B2C DX

Appearance

Migrating from sfcc-ci's JavaScript API

This guide is for users who call sfcc-ci programmatically via require('sfcc-ci') in Node.js scripts. If you only use the CLI, see the CLI migration guide instead.

Key Paradigm Shifts

Callbacks to async/await

sfcc-ci uses Node.js-style callbacks. The SDK uses Promises and async/await.

sfcc-ci:

javascript
const sfcc = require('sfcc-ci');

sfcc.code.list('my-instance.demandware.net', token, function (err, versions) {
  if (err) {
    console.error(err);
    return;
  }
  console.log(versions);
});

b2c-tooling-sdk:

typescript
import {listCodeVersions} from '@salesforce/b2c-tooling-sdk/operations/code';

const versions = await listCodeVersions(instance);
console.log(versions);

The SDK is TypeScript-first with full type definitions. All examples use TypeScript, but the SDK works in plain JavaScript (ESM) as well.
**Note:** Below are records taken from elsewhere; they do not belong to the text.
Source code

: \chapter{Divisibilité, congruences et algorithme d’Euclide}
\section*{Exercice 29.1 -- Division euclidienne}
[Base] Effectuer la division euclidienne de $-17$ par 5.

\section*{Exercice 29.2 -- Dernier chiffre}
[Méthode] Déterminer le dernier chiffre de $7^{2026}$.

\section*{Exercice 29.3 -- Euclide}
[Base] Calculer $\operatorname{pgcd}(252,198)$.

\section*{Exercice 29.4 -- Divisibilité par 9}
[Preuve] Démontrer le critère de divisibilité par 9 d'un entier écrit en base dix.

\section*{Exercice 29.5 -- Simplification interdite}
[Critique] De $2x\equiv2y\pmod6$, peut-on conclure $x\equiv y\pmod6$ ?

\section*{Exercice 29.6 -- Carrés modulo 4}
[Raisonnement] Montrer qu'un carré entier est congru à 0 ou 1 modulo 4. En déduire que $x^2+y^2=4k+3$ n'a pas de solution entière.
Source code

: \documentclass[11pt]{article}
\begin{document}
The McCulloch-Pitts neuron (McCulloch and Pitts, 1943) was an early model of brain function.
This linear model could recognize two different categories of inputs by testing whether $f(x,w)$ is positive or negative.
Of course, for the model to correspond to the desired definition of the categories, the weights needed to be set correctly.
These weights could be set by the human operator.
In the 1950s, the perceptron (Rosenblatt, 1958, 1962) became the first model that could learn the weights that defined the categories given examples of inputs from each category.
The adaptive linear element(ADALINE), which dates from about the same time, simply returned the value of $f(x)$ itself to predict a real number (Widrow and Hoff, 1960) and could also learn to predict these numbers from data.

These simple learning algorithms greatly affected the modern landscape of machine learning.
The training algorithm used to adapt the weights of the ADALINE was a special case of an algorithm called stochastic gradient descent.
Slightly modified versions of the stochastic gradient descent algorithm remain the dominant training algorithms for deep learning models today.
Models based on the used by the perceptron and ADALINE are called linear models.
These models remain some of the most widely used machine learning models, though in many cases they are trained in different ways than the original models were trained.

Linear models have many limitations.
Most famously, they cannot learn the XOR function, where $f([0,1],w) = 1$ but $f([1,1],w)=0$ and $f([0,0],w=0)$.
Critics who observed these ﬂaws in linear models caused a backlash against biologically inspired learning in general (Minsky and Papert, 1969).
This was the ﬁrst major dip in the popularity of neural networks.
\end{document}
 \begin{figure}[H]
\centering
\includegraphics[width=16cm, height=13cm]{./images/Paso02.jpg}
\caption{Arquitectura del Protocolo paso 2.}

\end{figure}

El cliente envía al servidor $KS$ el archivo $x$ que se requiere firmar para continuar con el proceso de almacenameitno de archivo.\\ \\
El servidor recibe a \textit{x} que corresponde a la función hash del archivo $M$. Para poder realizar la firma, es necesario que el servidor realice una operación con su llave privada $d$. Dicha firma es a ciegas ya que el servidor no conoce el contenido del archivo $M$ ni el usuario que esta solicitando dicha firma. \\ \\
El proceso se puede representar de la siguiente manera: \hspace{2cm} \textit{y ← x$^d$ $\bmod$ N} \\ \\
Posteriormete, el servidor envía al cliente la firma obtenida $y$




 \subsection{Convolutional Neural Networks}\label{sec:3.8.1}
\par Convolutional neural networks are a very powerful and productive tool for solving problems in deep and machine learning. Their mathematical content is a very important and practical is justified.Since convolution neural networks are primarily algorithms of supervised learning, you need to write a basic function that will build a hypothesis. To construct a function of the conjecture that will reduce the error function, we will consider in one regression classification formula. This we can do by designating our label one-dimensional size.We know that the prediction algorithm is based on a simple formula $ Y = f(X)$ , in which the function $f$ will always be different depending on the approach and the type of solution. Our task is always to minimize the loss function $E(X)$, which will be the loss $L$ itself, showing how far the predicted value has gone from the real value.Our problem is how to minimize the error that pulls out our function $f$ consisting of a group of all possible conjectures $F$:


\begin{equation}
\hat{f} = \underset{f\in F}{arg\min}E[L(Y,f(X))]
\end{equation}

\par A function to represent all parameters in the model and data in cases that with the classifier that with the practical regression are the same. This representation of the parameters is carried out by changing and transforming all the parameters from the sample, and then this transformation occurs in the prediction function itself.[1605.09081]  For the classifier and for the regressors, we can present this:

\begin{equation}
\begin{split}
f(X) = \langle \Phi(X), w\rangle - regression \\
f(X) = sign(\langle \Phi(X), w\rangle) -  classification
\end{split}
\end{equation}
Token Passing to Config-Based Auth

With sfcc-ci you authenticate once, then thread the token through every call:

javascript
sfcc.auth.auth(clientId, clientSecret, function (err, token) {
  sfcc.code.list(instance, token, function (err, versions) {
    sfcc.job.run(instance, 'my-job', [], token, function (err, execution) {
      // ...
    });
  });
});

The SDK resolves credentials from dw.json, environment variables, or explicit overrides. You never pass a token — the SDK creates authenticated clients that handle token lifecycle internally:

typescript
import {resolveConfig} from '@salesforce/b2c-tooling-sdk/config';
import {createAccountManagerClient} from '@salesforce/b2c-tooling-sdk/clients';

const config = await resolveConfig();

// Instance operations (code, jobs, WebDAV, BM roles) use a B2CInstance
const instance = config.createB2CInstance();
const versions = await listCodeVersions(instance);

// Account Manager operations (users, AM roles, orgs) use a separate client
const amClient = createAccountManagerClient({}, config.createOAuth());
const users = await listUsers(amClient.users, {size: 25});

Both instance and amClient manage their own tokens — you never see or pass a token string. See the Authentication Setup guide for credential configuration details.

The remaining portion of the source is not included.